** Opening Data section block **

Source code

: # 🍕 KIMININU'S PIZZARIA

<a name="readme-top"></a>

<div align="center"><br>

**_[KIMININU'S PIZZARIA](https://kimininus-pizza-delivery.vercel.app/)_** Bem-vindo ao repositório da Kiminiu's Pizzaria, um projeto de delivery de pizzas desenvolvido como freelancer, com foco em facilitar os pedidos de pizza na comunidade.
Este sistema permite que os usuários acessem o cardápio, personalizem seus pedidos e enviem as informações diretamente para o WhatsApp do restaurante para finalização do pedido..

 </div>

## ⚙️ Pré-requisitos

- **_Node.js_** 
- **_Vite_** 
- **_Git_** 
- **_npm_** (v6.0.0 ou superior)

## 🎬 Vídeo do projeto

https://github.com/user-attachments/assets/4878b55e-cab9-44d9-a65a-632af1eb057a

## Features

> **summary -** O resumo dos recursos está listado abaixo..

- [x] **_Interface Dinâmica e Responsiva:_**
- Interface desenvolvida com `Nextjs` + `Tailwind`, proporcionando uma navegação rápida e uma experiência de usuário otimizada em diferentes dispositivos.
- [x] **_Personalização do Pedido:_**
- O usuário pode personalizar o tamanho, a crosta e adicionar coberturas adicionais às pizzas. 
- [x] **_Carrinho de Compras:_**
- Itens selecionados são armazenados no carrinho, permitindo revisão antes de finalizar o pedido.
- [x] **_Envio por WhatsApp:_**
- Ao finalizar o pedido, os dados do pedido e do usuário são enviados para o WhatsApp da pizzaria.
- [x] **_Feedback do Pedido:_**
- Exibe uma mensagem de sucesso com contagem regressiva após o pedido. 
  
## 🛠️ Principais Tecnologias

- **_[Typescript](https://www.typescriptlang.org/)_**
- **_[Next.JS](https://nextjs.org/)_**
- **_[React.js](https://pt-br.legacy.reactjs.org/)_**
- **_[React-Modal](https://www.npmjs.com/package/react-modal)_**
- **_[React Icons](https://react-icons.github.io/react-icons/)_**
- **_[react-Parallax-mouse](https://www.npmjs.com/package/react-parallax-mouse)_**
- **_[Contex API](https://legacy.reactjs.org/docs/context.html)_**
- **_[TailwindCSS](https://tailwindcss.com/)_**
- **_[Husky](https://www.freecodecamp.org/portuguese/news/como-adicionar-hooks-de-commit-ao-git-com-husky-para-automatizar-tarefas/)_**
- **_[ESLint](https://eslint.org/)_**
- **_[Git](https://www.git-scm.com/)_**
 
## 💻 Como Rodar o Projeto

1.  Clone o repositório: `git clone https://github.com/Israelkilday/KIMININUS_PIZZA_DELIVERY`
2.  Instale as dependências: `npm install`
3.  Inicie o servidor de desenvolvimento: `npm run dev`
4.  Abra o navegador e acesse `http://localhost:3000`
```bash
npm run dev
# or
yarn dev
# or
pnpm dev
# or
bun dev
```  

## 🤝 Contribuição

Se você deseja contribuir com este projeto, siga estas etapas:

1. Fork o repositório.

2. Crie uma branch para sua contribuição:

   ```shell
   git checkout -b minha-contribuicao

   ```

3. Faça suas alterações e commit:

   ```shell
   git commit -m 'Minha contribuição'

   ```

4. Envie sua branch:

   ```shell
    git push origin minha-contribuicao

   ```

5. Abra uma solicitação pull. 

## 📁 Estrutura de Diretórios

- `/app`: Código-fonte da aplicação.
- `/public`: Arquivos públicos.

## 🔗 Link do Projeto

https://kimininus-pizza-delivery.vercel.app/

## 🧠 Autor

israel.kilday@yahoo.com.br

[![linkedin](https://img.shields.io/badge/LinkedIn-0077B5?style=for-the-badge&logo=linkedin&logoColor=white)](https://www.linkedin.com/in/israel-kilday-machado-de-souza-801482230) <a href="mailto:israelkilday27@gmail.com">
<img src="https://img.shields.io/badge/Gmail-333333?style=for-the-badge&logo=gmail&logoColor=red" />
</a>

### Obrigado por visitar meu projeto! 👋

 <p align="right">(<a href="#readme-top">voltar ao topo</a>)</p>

** Closing Data section block **

[Exercise aim]: Return each line of the listing that holds the word "logo".

[Answer space]:
[![linkedin](https://img.shields.io/badge/LinkedIn-0077B5?style=for-the-badge&logo=linkedin&logoColor=white)](https://www.linkedin.com/in/israel-kilday-machado-de-souza-801482230) <a href="mailto:israelkilday27@gmail.com">
<img src="https://img.shields.io/badge/Gmail-333333?style=for-the-badge&logo=gmail&logoColor=red" />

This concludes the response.